Task requirements:
There is a line containing "to react against)." in the entries below. Repeat that line and every line after it exactly, and nothing more.

Dataset records:
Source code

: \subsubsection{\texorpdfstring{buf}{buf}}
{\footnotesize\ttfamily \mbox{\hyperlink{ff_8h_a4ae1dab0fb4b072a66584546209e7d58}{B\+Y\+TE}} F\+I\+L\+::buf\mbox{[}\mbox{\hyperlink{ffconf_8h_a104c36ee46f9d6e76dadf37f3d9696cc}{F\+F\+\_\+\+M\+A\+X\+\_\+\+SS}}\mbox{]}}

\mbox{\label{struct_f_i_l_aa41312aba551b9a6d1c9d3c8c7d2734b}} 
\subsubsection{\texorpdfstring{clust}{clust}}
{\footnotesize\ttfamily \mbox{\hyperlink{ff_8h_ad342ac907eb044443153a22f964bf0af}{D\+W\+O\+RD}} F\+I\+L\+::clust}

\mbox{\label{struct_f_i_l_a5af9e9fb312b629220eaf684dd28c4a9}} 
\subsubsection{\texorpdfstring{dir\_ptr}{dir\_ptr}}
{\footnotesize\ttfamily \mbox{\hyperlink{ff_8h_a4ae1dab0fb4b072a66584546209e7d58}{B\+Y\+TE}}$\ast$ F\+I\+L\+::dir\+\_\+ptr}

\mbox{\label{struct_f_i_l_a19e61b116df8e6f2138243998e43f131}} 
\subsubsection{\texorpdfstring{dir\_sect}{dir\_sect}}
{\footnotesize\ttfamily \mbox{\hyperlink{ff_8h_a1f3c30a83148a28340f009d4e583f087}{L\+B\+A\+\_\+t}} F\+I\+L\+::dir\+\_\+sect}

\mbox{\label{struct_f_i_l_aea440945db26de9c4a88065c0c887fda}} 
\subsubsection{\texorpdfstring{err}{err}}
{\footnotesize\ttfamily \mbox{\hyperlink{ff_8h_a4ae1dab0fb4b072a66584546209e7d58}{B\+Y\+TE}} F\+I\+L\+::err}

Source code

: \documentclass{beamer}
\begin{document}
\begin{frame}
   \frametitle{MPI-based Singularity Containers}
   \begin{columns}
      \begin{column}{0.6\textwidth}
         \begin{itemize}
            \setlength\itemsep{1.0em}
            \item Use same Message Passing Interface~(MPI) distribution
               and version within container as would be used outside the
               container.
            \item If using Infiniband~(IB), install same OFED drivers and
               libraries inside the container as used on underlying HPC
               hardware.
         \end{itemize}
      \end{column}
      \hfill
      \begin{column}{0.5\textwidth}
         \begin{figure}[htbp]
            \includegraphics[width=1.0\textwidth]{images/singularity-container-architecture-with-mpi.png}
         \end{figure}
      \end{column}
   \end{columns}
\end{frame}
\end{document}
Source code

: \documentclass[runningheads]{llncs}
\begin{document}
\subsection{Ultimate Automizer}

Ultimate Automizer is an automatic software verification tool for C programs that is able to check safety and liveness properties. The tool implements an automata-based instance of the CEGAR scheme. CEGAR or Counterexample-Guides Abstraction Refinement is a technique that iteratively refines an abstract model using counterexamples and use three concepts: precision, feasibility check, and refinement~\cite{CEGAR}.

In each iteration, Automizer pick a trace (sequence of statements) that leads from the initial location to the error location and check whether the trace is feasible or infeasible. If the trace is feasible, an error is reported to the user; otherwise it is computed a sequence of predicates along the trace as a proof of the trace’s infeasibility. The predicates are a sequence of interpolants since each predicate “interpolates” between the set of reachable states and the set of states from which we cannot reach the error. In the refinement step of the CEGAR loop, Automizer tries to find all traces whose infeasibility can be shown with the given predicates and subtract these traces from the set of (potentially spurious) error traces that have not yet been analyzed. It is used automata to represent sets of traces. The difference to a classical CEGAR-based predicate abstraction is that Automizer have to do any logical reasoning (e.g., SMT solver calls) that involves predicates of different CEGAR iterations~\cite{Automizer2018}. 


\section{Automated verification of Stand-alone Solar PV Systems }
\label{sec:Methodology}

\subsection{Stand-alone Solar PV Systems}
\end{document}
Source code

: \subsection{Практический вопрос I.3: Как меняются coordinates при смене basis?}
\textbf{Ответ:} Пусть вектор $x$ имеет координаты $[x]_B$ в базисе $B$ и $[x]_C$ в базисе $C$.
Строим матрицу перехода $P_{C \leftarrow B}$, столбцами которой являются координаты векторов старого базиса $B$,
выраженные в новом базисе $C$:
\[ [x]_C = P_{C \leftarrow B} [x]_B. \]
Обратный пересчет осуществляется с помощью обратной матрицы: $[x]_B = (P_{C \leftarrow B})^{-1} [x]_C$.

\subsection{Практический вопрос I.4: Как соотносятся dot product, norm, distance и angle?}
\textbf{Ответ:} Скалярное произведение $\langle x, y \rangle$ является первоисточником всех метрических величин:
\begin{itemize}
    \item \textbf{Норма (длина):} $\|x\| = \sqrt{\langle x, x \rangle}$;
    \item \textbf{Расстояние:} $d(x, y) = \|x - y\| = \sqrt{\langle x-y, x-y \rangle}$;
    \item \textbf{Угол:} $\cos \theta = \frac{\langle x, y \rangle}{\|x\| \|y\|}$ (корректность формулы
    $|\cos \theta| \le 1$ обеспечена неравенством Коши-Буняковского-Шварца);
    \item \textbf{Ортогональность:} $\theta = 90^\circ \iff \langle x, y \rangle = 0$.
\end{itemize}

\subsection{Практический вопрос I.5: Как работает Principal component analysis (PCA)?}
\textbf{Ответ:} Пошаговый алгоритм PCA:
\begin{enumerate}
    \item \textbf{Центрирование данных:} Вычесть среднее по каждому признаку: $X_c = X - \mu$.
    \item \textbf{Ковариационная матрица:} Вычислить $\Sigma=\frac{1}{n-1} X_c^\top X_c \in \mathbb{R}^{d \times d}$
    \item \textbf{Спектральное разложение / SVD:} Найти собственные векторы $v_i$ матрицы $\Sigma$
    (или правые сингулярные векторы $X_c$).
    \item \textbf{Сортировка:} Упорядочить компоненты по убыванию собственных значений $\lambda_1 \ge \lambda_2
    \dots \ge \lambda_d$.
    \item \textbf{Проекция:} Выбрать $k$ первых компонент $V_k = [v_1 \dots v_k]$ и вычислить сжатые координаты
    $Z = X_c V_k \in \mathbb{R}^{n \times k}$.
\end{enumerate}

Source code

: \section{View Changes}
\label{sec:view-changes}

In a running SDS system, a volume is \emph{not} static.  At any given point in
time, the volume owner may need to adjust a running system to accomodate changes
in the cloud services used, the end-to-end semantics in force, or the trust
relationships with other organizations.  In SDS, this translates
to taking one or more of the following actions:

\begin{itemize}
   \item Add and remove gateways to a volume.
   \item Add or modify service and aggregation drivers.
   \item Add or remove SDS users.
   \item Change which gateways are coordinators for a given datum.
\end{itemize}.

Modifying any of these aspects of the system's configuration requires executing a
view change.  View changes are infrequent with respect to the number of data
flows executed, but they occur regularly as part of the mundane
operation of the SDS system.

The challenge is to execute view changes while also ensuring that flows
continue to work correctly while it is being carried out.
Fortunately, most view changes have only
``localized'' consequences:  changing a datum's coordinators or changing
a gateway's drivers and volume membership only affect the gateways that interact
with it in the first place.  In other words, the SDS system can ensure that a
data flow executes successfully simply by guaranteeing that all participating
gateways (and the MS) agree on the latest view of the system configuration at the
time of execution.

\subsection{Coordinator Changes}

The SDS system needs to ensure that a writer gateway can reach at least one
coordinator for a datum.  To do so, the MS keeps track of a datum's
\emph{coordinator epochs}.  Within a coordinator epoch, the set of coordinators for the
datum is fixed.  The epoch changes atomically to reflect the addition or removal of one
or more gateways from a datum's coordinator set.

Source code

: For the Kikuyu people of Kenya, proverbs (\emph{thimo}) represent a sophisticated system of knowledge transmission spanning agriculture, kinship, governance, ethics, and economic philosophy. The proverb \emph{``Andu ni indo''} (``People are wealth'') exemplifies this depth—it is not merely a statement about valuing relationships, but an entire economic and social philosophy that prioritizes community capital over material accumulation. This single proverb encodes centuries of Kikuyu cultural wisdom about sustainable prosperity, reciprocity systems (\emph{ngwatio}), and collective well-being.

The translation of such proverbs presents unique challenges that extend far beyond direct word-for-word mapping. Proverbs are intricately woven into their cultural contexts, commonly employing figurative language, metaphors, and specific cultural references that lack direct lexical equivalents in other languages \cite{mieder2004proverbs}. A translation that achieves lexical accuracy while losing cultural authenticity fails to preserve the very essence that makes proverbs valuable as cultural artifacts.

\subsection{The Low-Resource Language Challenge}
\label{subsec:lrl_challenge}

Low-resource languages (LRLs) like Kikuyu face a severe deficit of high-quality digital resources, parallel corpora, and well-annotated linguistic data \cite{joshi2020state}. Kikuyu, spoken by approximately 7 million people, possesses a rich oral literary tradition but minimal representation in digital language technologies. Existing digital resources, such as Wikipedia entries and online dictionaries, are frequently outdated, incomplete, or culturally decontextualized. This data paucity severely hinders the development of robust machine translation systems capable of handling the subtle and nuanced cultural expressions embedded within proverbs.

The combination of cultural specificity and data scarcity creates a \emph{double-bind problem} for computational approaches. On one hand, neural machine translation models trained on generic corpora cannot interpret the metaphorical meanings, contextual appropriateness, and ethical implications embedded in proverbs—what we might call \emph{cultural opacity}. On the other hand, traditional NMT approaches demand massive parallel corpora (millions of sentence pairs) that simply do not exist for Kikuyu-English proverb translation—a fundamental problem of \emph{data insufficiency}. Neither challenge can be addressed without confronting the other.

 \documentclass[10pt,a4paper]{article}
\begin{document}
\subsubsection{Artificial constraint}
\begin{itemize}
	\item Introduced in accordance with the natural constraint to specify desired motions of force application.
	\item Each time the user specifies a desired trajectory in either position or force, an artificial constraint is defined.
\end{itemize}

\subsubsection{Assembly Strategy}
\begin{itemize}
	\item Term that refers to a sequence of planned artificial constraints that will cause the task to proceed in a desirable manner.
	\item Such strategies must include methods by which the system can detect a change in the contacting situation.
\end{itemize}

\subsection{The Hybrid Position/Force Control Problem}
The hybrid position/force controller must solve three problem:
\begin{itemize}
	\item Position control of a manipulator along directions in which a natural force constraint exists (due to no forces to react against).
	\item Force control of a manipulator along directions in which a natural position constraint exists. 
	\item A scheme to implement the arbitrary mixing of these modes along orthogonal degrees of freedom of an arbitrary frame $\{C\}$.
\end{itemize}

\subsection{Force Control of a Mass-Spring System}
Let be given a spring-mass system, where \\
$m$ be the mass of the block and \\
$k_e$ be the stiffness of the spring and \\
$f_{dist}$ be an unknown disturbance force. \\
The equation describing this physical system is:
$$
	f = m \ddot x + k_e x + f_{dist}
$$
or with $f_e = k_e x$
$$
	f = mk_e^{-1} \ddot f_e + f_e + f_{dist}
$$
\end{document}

Answer for the task:
	\item Position control of a manipulator along directions in which a natural force constraint exists (due to no forces to react against).
	\item Force control of a manipulator along directions in which a natural position constraint exists. 
	\item A scheme to implement the arbitrary mixing of these modes along orthogonal degrees of freedom of an arbitrary frame $\{C\}$.
\end{itemize}

\subsection{Force Control of a Mass-Spring System}
Let be given a spring-mass system, where \\
$m$ be the mass of the block and \\
$k_e$ be the stiffness of the spring and \\
$f_{dist}$ be an unknown disturbance force. \\
The equation describing this physical system is:
$$
	f = m \ddot x + k_e x + f_{dist}
$$
or with $f_e = k_e x$
$$
	f = mk_e^{-1} \ddot f_e + f_e + f_{dist}
$$
\end{document}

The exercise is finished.